Records for this task section start

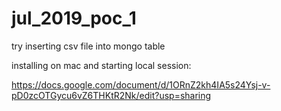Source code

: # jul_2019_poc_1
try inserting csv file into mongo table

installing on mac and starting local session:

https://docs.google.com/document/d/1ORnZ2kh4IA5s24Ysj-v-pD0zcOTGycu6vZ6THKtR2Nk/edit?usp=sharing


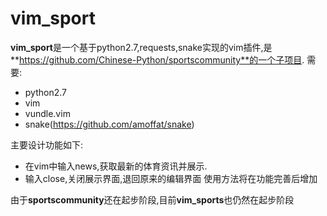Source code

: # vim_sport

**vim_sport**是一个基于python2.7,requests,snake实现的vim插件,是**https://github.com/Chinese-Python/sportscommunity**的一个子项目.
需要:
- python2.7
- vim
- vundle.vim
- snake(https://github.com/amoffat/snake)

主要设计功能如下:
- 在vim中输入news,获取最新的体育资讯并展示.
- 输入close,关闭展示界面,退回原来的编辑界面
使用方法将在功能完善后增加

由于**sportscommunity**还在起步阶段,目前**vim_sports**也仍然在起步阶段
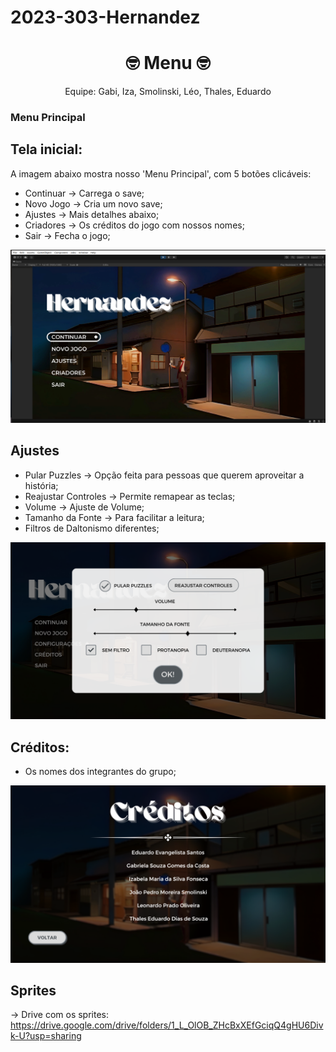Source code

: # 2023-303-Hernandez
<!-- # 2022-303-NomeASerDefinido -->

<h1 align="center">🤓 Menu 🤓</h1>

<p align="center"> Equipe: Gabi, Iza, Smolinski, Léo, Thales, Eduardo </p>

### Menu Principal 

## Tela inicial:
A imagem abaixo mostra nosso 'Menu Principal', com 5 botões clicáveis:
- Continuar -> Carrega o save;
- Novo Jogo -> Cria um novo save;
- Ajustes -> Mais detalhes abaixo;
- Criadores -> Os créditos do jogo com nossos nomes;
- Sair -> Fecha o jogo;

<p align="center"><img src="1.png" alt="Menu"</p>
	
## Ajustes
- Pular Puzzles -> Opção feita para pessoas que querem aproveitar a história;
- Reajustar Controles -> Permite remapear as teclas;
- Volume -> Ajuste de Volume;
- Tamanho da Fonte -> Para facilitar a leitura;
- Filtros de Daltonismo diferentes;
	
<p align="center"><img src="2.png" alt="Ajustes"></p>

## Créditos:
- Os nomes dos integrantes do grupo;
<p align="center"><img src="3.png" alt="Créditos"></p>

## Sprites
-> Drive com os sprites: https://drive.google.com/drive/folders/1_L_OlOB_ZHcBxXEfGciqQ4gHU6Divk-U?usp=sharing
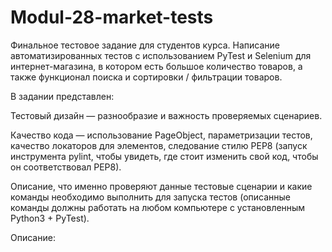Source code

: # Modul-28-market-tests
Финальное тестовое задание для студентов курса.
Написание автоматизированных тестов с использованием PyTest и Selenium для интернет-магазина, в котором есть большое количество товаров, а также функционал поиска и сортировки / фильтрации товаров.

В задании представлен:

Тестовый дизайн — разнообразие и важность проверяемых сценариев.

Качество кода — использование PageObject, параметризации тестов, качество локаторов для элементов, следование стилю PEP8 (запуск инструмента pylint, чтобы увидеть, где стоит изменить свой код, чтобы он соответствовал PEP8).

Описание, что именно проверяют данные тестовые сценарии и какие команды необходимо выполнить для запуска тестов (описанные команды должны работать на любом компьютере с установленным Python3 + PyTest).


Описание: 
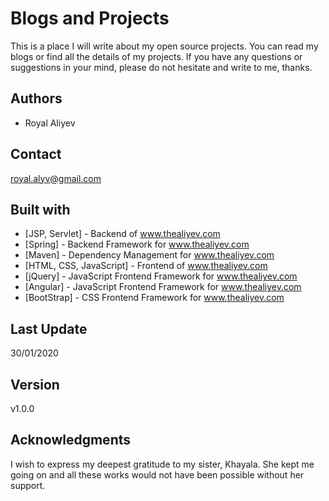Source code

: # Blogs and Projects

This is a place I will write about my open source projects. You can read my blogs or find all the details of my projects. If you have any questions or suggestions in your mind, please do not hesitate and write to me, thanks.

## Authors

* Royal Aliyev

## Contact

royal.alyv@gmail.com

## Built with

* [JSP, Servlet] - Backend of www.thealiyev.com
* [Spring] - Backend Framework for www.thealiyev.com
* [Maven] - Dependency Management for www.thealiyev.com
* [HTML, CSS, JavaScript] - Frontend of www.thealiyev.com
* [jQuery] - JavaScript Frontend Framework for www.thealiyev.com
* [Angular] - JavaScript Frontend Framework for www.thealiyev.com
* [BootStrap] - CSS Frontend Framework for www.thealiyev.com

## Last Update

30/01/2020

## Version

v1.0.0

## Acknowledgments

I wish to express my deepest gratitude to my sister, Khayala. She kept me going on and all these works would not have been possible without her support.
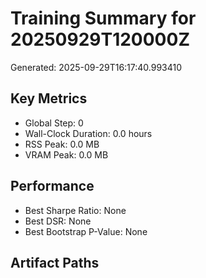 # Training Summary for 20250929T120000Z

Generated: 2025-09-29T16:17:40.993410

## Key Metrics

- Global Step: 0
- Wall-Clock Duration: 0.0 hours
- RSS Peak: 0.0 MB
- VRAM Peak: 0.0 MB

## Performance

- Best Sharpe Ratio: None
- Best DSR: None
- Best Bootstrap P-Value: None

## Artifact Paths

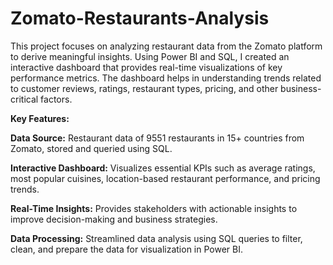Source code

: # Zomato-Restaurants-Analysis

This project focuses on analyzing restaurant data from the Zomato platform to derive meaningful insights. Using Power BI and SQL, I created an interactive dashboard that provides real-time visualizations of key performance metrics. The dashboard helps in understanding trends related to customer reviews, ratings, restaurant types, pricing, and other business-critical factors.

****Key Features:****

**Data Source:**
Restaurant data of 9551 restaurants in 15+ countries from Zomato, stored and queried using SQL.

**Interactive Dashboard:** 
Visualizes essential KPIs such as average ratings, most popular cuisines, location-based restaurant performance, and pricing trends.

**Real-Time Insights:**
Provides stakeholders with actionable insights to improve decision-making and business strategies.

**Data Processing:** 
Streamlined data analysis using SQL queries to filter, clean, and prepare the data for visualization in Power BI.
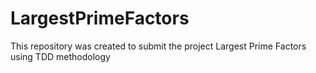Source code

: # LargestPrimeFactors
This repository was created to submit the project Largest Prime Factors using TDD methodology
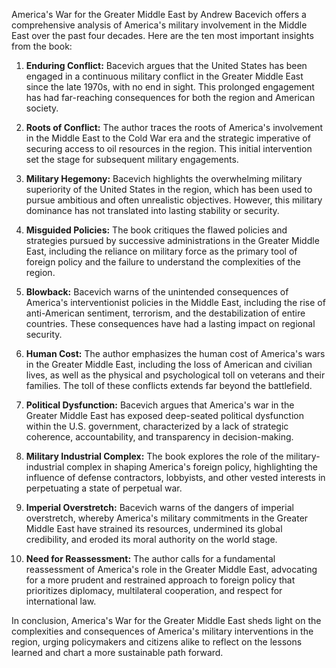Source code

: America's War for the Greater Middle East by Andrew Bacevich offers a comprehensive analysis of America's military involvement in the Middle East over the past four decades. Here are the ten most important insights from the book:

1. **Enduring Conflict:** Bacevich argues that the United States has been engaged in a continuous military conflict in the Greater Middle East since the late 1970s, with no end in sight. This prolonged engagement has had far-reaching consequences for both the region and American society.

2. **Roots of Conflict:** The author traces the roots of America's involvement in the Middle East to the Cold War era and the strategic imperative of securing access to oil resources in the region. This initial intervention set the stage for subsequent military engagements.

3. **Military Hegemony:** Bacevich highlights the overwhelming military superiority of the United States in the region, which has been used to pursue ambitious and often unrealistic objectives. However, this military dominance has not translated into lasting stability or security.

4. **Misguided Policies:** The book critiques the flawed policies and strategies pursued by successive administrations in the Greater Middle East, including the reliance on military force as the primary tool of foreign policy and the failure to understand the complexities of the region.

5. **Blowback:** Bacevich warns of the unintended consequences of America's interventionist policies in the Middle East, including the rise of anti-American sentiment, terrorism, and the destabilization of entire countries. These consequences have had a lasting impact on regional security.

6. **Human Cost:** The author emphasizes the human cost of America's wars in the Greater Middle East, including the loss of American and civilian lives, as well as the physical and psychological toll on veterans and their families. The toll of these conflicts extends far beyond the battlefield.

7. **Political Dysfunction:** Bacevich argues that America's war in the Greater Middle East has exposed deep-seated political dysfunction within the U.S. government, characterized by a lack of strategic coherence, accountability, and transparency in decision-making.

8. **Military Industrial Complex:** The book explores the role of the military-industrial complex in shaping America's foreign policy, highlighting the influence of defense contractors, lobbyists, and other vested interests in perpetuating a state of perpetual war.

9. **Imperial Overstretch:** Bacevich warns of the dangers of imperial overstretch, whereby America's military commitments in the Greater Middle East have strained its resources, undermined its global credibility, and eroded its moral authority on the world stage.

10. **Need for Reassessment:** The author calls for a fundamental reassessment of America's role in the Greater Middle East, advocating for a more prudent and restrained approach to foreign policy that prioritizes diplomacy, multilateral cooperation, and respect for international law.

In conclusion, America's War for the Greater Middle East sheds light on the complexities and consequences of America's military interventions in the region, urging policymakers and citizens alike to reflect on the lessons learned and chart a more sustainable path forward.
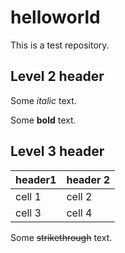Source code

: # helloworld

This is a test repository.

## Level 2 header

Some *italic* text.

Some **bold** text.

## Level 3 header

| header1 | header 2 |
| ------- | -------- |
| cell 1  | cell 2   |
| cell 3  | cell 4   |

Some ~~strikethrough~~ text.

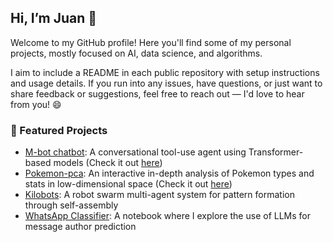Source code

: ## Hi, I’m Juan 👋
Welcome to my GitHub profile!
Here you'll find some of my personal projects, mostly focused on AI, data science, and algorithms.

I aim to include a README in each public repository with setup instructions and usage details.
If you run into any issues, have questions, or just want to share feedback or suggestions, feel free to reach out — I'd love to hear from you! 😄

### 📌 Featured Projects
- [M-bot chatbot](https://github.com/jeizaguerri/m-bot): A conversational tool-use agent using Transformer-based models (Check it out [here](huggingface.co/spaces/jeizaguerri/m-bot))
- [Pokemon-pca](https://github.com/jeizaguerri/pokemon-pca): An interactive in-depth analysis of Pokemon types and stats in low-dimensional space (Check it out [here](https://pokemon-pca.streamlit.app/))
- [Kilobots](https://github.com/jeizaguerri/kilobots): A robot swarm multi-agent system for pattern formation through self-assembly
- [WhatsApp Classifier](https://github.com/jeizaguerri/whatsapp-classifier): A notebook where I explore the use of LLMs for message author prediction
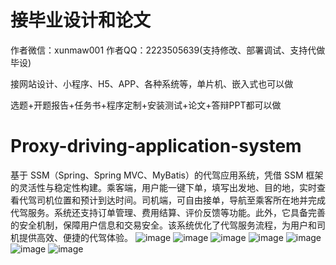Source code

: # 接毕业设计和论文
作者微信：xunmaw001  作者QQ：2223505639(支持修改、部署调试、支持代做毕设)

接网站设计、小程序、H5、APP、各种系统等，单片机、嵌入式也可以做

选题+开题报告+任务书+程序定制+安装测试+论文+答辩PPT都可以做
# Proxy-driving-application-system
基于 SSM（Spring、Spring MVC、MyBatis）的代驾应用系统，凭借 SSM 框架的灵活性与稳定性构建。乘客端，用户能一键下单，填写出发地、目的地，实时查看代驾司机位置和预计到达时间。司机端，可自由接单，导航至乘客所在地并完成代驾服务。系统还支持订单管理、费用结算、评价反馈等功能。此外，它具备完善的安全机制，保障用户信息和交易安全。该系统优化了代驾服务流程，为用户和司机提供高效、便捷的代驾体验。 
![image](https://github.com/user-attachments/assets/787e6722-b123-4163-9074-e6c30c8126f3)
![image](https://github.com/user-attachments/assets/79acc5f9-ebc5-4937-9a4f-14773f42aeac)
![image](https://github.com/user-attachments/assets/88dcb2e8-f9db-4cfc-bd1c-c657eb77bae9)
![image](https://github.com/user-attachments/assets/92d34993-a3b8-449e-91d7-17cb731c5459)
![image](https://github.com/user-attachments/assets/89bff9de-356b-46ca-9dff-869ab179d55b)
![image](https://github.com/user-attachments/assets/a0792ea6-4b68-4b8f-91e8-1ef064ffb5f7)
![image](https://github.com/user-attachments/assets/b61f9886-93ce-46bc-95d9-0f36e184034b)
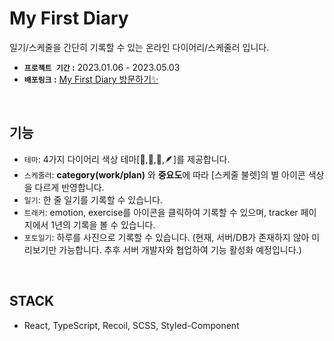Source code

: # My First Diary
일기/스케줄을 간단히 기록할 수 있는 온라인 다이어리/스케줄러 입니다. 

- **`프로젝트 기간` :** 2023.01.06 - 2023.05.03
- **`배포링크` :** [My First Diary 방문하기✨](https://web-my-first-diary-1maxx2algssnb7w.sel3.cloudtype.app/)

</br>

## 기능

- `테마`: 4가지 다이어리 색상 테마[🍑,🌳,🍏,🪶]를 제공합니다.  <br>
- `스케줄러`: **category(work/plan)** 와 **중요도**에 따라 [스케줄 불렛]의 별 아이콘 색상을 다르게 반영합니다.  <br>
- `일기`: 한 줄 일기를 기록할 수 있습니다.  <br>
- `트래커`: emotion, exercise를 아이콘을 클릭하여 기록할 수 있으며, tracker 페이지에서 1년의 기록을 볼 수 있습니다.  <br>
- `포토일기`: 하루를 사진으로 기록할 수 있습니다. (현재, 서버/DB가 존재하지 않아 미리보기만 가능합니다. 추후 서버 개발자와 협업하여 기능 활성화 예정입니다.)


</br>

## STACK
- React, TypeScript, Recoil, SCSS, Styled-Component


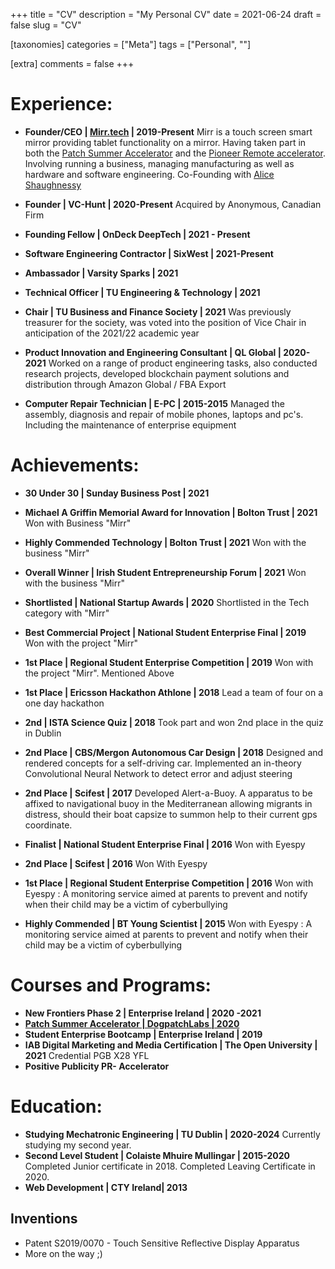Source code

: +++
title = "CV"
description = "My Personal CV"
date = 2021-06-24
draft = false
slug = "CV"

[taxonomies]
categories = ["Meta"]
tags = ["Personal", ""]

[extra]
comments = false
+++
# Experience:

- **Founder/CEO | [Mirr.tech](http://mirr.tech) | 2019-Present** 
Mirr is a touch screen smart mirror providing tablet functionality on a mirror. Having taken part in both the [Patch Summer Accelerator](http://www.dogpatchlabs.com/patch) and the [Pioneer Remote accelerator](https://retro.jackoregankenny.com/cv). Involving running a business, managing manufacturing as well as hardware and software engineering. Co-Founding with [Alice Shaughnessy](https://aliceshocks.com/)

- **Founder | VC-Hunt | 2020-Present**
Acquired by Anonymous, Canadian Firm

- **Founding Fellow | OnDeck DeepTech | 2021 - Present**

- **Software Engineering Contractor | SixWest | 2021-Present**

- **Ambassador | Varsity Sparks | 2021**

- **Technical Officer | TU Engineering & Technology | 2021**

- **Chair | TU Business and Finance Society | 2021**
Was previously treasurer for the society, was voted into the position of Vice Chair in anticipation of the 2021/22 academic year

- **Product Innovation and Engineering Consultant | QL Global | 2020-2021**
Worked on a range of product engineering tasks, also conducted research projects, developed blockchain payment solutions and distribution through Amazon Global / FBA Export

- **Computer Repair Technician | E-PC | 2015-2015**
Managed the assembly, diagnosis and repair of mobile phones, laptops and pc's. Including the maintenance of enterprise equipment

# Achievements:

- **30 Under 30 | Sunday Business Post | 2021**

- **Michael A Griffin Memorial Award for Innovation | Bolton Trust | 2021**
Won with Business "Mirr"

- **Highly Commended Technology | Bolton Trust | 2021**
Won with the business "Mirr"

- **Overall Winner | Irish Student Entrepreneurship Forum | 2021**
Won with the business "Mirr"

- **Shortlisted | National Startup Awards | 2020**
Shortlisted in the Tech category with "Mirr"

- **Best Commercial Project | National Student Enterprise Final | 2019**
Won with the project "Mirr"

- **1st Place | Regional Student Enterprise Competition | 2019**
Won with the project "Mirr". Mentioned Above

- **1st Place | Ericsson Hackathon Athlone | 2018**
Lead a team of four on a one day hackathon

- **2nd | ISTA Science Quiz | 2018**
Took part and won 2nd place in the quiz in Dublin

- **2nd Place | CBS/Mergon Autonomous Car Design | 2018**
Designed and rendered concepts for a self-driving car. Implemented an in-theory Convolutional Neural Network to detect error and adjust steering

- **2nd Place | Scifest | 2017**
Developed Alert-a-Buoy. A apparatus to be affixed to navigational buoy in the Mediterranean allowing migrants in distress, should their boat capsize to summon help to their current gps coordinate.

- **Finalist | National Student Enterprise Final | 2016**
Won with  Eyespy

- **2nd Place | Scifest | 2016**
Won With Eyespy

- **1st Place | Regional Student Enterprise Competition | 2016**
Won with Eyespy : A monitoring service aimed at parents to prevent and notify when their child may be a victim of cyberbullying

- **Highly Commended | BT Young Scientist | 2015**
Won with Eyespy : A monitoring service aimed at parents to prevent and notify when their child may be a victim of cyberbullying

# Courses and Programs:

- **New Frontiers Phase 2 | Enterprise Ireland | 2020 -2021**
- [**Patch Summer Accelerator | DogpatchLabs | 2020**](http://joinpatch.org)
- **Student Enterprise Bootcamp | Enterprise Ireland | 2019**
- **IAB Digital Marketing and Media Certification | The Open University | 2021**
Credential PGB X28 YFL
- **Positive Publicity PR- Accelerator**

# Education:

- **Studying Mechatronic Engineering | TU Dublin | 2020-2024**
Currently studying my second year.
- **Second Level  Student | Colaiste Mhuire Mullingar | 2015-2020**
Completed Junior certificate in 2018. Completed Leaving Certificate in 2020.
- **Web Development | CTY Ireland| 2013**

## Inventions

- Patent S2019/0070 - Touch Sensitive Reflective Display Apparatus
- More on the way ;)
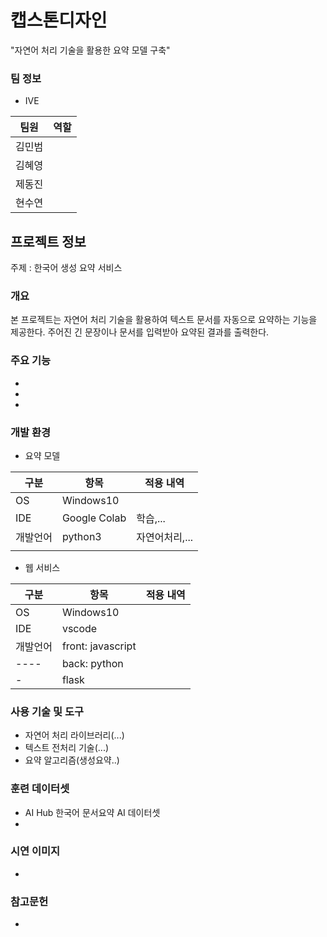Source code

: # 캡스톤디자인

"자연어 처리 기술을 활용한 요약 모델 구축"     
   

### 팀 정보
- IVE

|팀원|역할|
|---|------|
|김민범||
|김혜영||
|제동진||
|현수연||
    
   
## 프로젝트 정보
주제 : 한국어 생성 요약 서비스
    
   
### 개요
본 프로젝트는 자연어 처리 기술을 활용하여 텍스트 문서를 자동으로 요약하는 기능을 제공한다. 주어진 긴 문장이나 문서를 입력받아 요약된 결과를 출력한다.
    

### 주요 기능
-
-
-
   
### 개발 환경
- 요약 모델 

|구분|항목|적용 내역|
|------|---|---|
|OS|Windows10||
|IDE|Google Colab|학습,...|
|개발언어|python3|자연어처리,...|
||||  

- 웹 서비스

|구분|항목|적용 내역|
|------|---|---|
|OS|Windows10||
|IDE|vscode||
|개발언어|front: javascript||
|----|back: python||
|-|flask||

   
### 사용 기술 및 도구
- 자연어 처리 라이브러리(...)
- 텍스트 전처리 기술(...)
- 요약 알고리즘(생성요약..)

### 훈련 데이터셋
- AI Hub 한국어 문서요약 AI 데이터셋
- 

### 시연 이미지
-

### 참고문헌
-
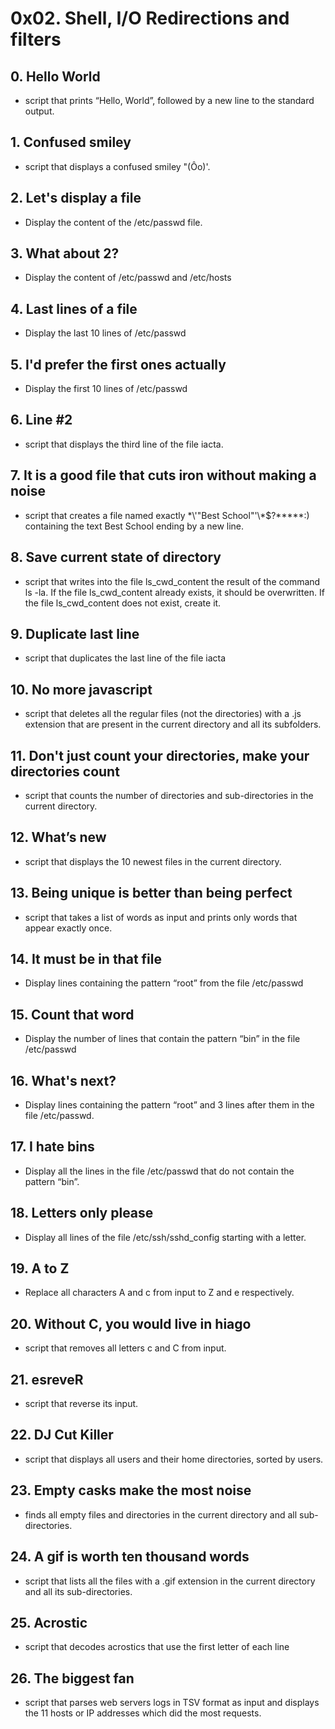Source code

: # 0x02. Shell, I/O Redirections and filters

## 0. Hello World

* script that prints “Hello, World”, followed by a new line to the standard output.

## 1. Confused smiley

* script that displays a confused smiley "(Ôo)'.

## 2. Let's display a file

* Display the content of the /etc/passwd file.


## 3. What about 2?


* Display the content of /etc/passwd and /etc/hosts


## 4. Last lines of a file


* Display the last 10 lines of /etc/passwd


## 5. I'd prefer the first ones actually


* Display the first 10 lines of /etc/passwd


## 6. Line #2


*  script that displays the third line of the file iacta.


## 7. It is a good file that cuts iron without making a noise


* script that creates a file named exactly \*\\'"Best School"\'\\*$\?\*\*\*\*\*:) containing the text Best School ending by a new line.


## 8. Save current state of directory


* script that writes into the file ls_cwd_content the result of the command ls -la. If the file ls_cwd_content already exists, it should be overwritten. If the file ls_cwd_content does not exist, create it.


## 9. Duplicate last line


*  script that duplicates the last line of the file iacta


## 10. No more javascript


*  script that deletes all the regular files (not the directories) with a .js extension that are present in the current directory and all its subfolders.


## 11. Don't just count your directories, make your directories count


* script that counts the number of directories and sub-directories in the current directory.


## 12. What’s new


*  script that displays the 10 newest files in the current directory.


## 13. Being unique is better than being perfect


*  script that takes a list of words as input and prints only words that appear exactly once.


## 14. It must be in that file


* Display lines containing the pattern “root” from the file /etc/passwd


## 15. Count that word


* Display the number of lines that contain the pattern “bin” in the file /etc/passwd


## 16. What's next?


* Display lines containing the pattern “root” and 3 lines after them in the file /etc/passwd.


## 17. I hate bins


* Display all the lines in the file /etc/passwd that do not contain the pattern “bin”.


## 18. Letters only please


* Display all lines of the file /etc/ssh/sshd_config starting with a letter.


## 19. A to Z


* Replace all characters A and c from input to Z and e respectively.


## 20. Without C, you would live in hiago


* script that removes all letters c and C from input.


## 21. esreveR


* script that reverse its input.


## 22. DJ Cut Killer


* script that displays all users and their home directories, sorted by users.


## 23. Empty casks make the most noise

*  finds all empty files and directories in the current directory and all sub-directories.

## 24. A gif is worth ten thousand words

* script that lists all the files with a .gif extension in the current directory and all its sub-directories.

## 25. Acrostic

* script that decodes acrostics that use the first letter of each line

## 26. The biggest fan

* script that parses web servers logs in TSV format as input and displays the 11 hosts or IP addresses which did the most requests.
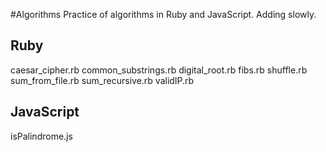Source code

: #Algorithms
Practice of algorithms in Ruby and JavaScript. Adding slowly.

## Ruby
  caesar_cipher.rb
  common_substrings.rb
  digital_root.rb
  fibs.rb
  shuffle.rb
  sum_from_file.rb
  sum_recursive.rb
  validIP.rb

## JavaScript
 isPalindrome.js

Records for this task section end

### Your goal
Copy out each line of the data containing the string "lines".

### Your response
## 4. Last lines of a file
* Display the last 10 lines of /etc/passwd
* Display the first 10 lines of /etc/passwd
* Display lines containing the pattern “root” from the file /etc/passwd
* Display the number of lines that contain the pattern “bin” in the file /etc/passwd
* Display lines containing the pattern “root” and 3 lines after them in the file /etc/passwd.
* Display all the lines in the file /etc/passwd that do not contain the pattern “bin”.
* Display all lines of the file /etc/ssh/sshd_config starting with a letter.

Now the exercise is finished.